In the middle of the second half of Cerebus volumes, I put down the comic book and picked up Sarah Vowell. I read The Partly Cloudy Patriot while I slogged through Guys and Rick's Story and Going Home -- but I didn't do it because I was sick of Cerebus. I did it because that's what I do.
Focusing on essays about patriotism somehow helped me to focus on comic books about aardvarks. I don't know how or why it works. It just does.
Maybe I was built for the petite seven-course meal rather than the smorgasbord -- ironic, since I'm Swedish -- but that implies that I've been lying with all this "I learn through obsession" stuff. And I don't think I have been.
It's just that one of my obsessions appears to be multi-tasking.
I found, sophomore year in college, that I wasn't able to focus as well as I used to. I suspected that I had peaked in high school, which is a terrible thing to think. I wouldn't wish it on anybody.
I was distracted in class, distracted from studying in my bedroom, distracted by small whims quickly snowballing into elaborate daydreams. I consulted "my lady" -- my on-campus counselor.
"Are you having trouble getting your work done?" she asked.
"Well, no," I said, confused. Of course I was getting my work done. "I just feel like I'm slipping, like I can't focus like I used to."
I lowered my voice and admitted painfully, confessionally: "I'm worried I'm getting stupider."
To her credit, my counselor didn't laugh. Instead, she suggested that maybe I was having the opposite problem -- that maybe my brain wasn't engaged enough in the tasks set before me because too much of my attention was left unused. Maybe what I was trying to focus on wasn't enough anymore.
It was a revelation.
I solved the problem first semester sophomore year by eating peanuts while I studied. The automatic motion of my arm and the chewing and swallowing seemed to provide enough focus for the rest of my brain to allow the thinking parts to concentrate. I solved the problem second semester by getting involved in a series of overwhelming personal crises.
The personal crises worked well beyond expectations.
Since then, I've been on the two-year cycle I mentioned in my first carte blanche answer post -- two years of boring, neutral info-gathering followed by one year of intense application and engagement.
The engagement, I think, comes from distraction.
I am pro-distraction.
I am for setting aside work that really needs to get done for work you really want to do right now. I'm for spending time washing dishes when I'm on deadline; for going to the circus when I should be sleeping; for dishing with friends when I should be applying to grad school.

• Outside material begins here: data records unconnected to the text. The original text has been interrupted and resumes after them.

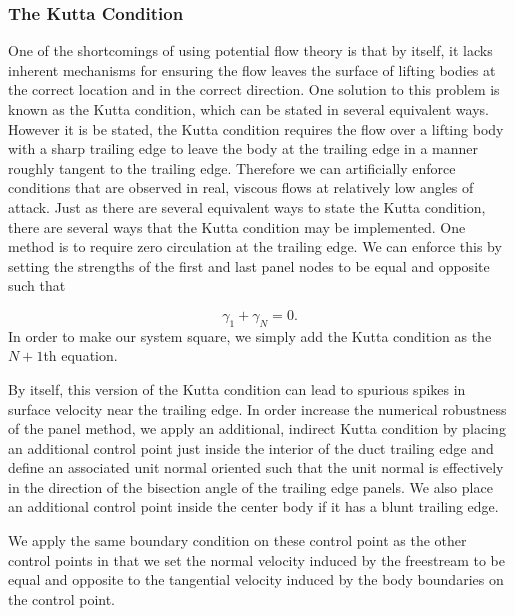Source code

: \subsubsection{The Kutta Condition}

One of the shortcomings of using potential flow theory is that by itself, it lacks inherent mechanisms for ensuring the flow leaves the surface of lifting bodies at the correct location and in the correct direction.
%
One solution to this problem is known as the Kutta condition, which can be stated in several equivalent ways.
%
However it is be stated, the Kutta condition requires the flow over a lifting body with a sharp trailing edge to leave the body at the trailing edge in a manner roughly tangent to the trailing edge.
%
Therefore we can artificially enforce conditions that are observed in real, viscous flows at relatively low angles of attack.
%
Just as there are several equivalent ways to state the Kutta condition, there are several ways that the Kutta condition may be implemented.
%
One method is to require zero circulation at the trailing edge.
%
We can enforce this by setting the strengths of the first and last panel nodes to be equal and opposite such that

\begin{equation}
    \gamma_1 + \gamma_N = 0.
\end{equation}
%
In order to make our system square, we simply add the Kutta condition as the \(N+1\)th equation.

By itself, this version of the Kutta condition can lead to spurious spikes in surface velocity near the trailing edge.
%
In order increase the numerical robustness of the panel method, we apply an additional, indirect Kutta condition by placing an additional control point just inside the interior of the duct trailing edge and define an associated unit normal oriented such that the unit normal is effectively in the direction of the bisection angle of the trailing edge panels.
%
We also place an additional control point inside the center body if it has a blunt trailing edge.

 We apply the same boundary condition on these control point as the other control points in that we set the normal velocity induced by the freestream to be equal and opposite to the tangential velocity induced by the body boundaries on the control point.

I am for using distractions when I would otherwise be bored to tears, and for knowingly applying distractions to my life when I suspect I may be approaching boredom.
Distraction as boredom prevention, that's my motto. (Pretty boring motto -- but look over here!)
But not only distraction to ease time passing -- distraction to create possibilities that wouldn't have existed before. Distraction to help me see peripherally what I couldn't have seen directly. Distraction to highlight connections between disparate actions and ideas; distraction to get me out of myself and into the world.
Maybe the watched-pot theory of time isn't a theory of time at all. Maybe it's a theory of mass and energy. Maybe it's not that the pot will seem like it's taking forever to boil -- maybe it really never will. Maybe applying ourselves to tasks not only makes them seem harder; maybe it makes them impossible.
Writing is like this. Finding a new friend is like this. Life, I suspect, is like this.
So in the middle of my second Sarah Vowell book, I set her and the assassination of President Garfield aside, and read some Alfred Bester.
I suspect Sarah, Al and I are all better off for it.